#### Work instructions
Nothing but a number is wanted: the count of lines in the records below that include "password".

#### Exercise data
- - -
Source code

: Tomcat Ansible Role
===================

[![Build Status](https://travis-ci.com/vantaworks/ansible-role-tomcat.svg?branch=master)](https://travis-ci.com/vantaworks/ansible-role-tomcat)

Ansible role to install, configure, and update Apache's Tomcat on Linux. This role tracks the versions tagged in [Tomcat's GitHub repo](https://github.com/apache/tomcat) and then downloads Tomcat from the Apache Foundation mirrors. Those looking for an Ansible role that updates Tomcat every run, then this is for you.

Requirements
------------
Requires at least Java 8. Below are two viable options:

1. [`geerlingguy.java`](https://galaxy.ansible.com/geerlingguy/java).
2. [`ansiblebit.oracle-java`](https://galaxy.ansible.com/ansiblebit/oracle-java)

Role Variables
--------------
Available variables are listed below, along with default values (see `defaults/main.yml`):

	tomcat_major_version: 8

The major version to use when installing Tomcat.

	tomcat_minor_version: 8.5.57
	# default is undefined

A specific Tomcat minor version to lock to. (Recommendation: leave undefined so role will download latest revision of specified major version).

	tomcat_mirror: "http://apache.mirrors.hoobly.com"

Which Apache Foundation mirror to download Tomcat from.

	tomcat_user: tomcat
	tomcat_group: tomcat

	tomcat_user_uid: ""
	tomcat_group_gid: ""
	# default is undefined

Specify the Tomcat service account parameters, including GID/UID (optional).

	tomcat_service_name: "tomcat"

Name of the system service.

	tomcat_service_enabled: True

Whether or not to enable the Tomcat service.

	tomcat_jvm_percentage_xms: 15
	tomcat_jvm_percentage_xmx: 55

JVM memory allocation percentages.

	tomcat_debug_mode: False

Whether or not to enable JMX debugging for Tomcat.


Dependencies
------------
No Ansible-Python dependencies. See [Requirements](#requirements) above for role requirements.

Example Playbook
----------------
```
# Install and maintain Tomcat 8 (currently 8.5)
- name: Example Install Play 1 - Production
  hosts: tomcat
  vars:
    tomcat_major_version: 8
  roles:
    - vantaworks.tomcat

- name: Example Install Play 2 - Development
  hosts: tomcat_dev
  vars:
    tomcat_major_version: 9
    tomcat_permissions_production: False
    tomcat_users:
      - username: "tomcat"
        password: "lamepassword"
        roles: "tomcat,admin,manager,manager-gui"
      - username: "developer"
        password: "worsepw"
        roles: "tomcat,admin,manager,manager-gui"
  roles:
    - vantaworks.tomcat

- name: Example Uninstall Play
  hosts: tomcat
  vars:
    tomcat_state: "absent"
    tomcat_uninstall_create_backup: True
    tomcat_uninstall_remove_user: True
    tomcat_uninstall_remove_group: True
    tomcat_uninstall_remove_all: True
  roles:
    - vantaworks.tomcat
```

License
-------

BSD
- - -
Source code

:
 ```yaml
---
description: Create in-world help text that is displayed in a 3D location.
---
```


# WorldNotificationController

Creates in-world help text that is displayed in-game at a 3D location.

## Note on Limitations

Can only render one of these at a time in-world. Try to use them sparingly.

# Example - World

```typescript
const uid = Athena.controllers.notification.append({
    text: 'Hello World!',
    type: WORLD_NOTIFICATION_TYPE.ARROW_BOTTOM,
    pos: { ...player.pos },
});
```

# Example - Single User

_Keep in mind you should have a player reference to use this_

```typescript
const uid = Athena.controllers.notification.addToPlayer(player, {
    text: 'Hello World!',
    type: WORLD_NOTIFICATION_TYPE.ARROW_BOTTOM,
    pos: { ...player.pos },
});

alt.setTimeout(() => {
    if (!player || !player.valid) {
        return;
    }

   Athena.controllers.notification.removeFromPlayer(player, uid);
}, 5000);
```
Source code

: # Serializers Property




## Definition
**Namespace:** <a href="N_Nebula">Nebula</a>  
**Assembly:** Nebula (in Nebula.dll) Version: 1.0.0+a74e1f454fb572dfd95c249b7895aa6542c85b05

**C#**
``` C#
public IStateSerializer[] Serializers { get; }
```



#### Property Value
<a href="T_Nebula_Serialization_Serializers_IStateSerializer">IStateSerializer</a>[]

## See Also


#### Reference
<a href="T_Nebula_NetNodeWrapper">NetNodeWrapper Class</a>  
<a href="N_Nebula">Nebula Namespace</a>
- - -
#### Finished task
2